May 9th, 2009 at 4:22 pm by David Farrar

The ODT reports that A UN Human Rights Committee has ruled that nasty old New Zealand has breached the rights of Allan Dean, by not giving Dean a parole hearing three years earlier than it did. New Zealand has been instructed to offer a remedy for this breach and report back to the UN within 180 days on what it has done – persumably how much money Dean has been given.

So the UN has agreed with Tony Ellis that Allan Dean’s rights have been infringed by giving him preventative detention with a ten year non parole period. So what is Allan Dean’s record:

  1. In 1959 indecently assaulted a youth in the dark
  2. In 1960 indecently assaulted a solider
  3. In 1964 indecently assaulted a 15 year old boy in a cinema
  4. In 1966 sentenced to jail and warned of preventative detention if he reoffended
  5. he then reoffended six months after being released
  6. In 1970 sentenced to eight year’s jail for three indecent assaults on boys aged under 16, and warned of preventative detention if he reoffended
  7. He then reoffended seven months after being released
  8. In 1993 sentenced to jail and warned of preventative detention if he reoffended.
  9. He reoffended three months later after being released
  10. In 1995 indecently assaulted a 13 year old boy in a cinema by fondling his crotch
  11. Admitted in 1995 that his offending was much more regular than his convictions indicated
  12. Finally given preventative detention in 1995

The ODT continues:

Mr Ellis said in a statement that the only effective remedy was compensation.
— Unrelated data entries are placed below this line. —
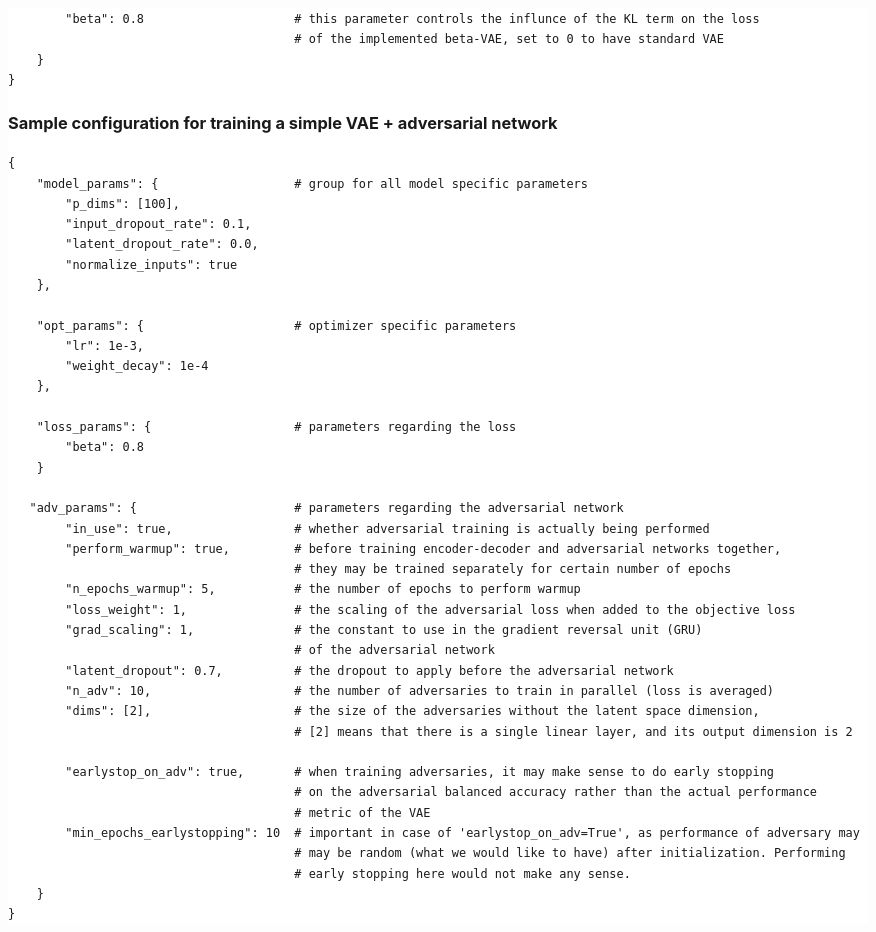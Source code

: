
 ```
        "beta": 0.8                     # this parameter controls the influnce of the KL term on the loss
                                        # of the implemented beta-VAE, set to 0 to have standard VAE 
    }
}
```

### Sample configuration for training a simple VAE + adversarial network
```
{
    "model_params": {                   # group for all model specific parameters
        "p_dims": [100],               
        "input_dropout_rate": 0.1,     
        "latent_dropout_rate": 0.0,    
        "normalize_inputs": true       
    },

    "opt_params": {                     # optimizer specific parameters
        "lr": 1e-3,
        "weight_decay": 1e-4
    },

    "loss_params": {                    # parameters regarding the loss
        "beta": 0.8
    }
   
   "adv_params": {                      # parameters regarding the adversarial network
        "in_use": true,                 # whether adversarial training is actually being performed
        "perform_warmup": true,         # before training encoder-decoder and adversarial networks together, 
                                        # they may be trained separately for certain number of epochs
        "n_epochs_warmup": 5,           # the number of epochs to perform warmup
        "loss_weight": 1,               # the scaling of the adversarial loss when added to the objective loss
        "grad_scaling": 1,              # the constant to use in the gradient reversal unit (GRU) 
                                        # of the adversarial network
        "latent_dropout": 0.7,          # the dropout to apply before the adversarial network
        "n_adv": 10,                    # the number of adversaries to train in parallel (loss is averaged)
        "dims": [2],                    # the size of the adversaries without the latent space dimension, 
                                        # [2] means that there is a single linear layer, and its output dimension is 2 

        "earlystop_on_adv": true,       # when training adversaries, it may make sense to do early stopping 
                                        # on the adversarial balanced accuracy rather than the actual performance
                                        # metric of the VAE
        "min_epochs_earlystopping": 10  # important in case of 'earlystop_on_adv=True', as performance of adversary may
                                        # may be random (what we would like to have) after initialization. Performing 
                                        # early stopping here would not make any sense.
    }
}
```
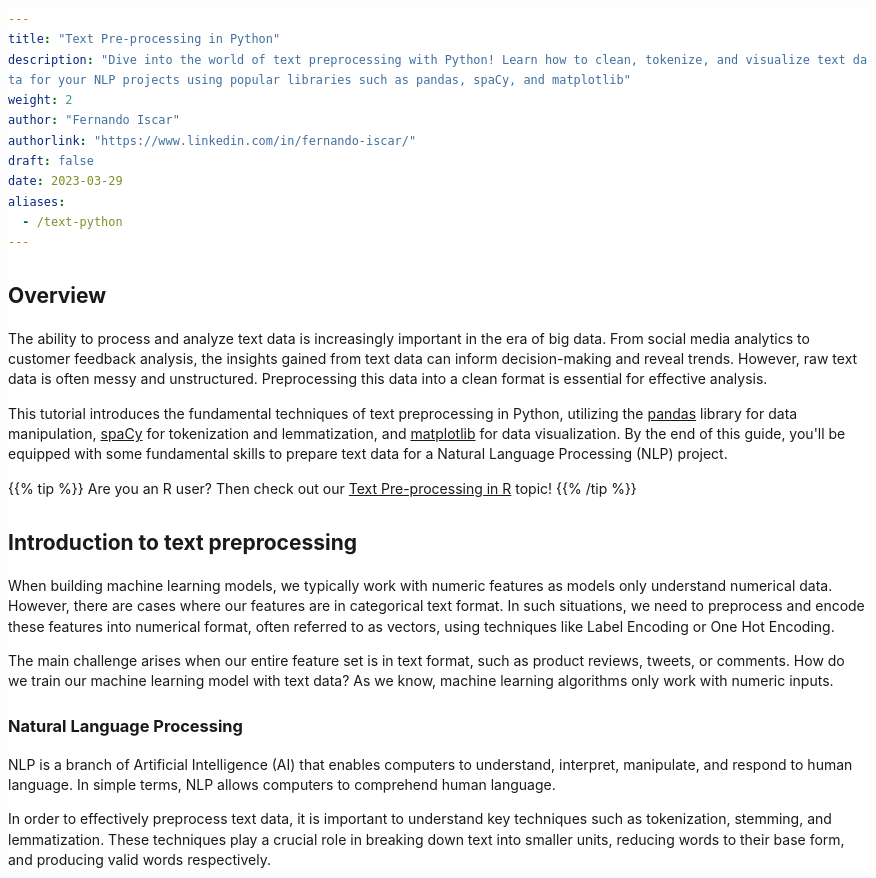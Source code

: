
 ```yaml
---
title: "Text Pre-processing in Python" 
description: "Dive into the world of text preprocessing with Python! Learn how to clean, tokenize, and visualize text data for your NLP projects using popular libraries such as pandas, spaCy, and matplotlib"
weight: 2
author: "Fernando Iscar"
authorlink: "https://www.linkedin.com/in/fernando-iscar/"
draft: false
date: 2023-03-29
aliases: 
  - /text-python
---
```


## Overview

The ability to process and analyze text data is increasingly important in the era of big data. From social media analytics to customer feedback analysis, the insights gained from text data can inform decision-making and reveal trends. However, raw text data is often messy and unstructured. Preprocessing this data into a clean format is essential for effective analysis.

This tutorial introduces the fundamental techniques of text preprocessing in Python, utilizing the [pandas](https://pandas.pydata.org/) library for data manipulation, [spaCy](https://spacy.io/) for tokenization and lemmatization, and [matplotlib](https://matplotlib.org/) for data visualization. By the end of this guide, you'll be equipped with some fundamental skills to prepare text data for a Natural Language Processing (NLP) project.

{{% tip %}}
Are you an R user? Then check out our [Text Pre-processing in R](https://tilburgsciencehub.com/topics/manage-manipulate/manipulate-clean/textual/text-preprocessing/) topic!
{{% /tip %}}

## Introduction to text preprocessing

When building machine learning models, we typically work with numeric features as models only understand numerical data. However, there are cases where our features are in categorical text format. In such situations, we need to preprocess and encode these features into numerical format, often referred to as vectors, using techniques like Label Encoding or One Hot Encoding.

The main challenge arises when our entire feature set is in text format, such as product reviews, tweets, or comments. How do we train our machine learning model with text data? As we know, machine learning algorithms only work with numeric inputs.

### Natural Language Processing

NLP is a branch of Artificial Intelligence (AI) that enables computers to understand, interpret, manipulate, and respond to human language. In simple terms, NLP allows computers to comprehend human language.

In order to effectively preprocess text data, it is important to understand key techniques such as tokenization, stemming, and lemmatization. These techniques play a crucial role in breaking down text into smaller units, reducing words to their base form, and producing valid words respectively.
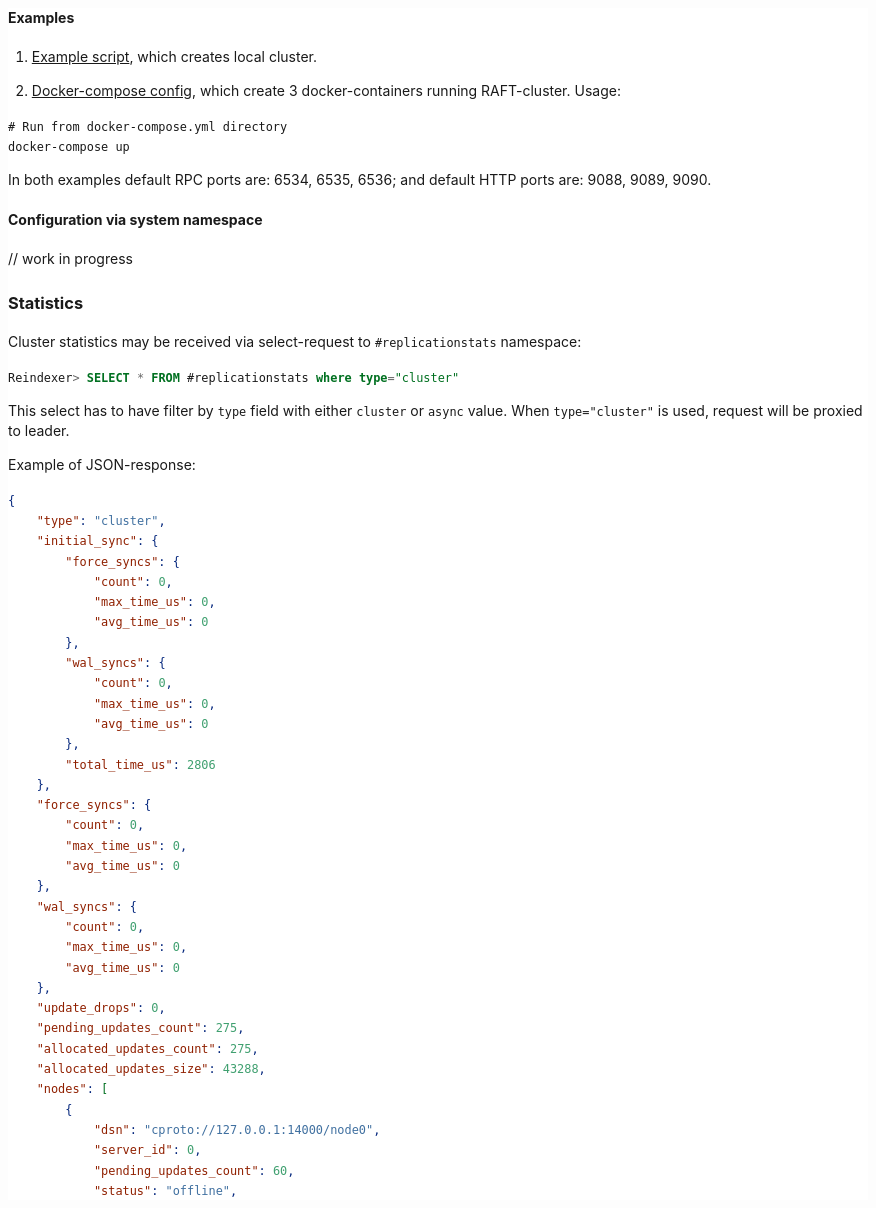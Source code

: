 #### Examples

1. [Example script](cpp_src/cmd/reindexer_server/clustertest/cluster_example.sh), which creates local cluster.

2. [Docker-compose config](cpp_src/cmd/reindexer_server/clustertest/docker-compose.yml), which create 3 docker-containers running RAFT-cluster. Usage:

```
# Run from docker-compose.yml directory
docker-compose up
```

In both examples default RPC ports are: 6534, 6535, 6536; and default HTTP ports are: 9088, 9089, 9090.

#### Configuration via system namespace
// work in progress

### Statistics

Cluster statistics may be received via select-request to `#replicationstats` namespace:

```SQL
Reindexer> SELECT * FROM #replicationstats where type="cluster"
```

This select has to have filter by `type` field with either `cluster` or `async` value. When `type="cluster"` is used, request will be proxied to leader.

Example of JSON-response:

```JSON
{
    "type": "cluster",
    "initial_sync": {
        "force_syncs": {
            "count": 0,
            "max_time_us": 0,
            "avg_time_us": 0
        },
        "wal_syncs": {
            "count": 0,
            "max_time_us": 0,
            "avg_time_us": 0
        },
        "total_time_us": 2806
    },
    "force_syncs": {
        "count": 0,
        "max_time_us": 0,
        "avg_time_us": 0
    },
    "wal_syncs": {
        "count": 0,
        "max_time_us": 0,
        "avg_time_us": 0
    },
    "update_drops": 0,
    "pending_updates_count": 275,
    "allocated_updates_count": 275,
    "allocated_updates_size": 43288,
    "nodes": [
        {
            "dsn": "cproto://127.0.0.1:14000/node0",
            "server_id": 0,
            "pending_updates_count": 60,
            "status": "offline",
```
A spokesman for Justice Minister Simon Power said the committee’s report was being considered.

Yes let us give money to the paedophile, as the nice UN wants us to. And also let him out of jail to molest more children. I mean he only got three explicit warnings about preventative detention, before it was imposed. And hell the Courts rushed to judgement – they rushed to preventative detention after only 36 years of offending.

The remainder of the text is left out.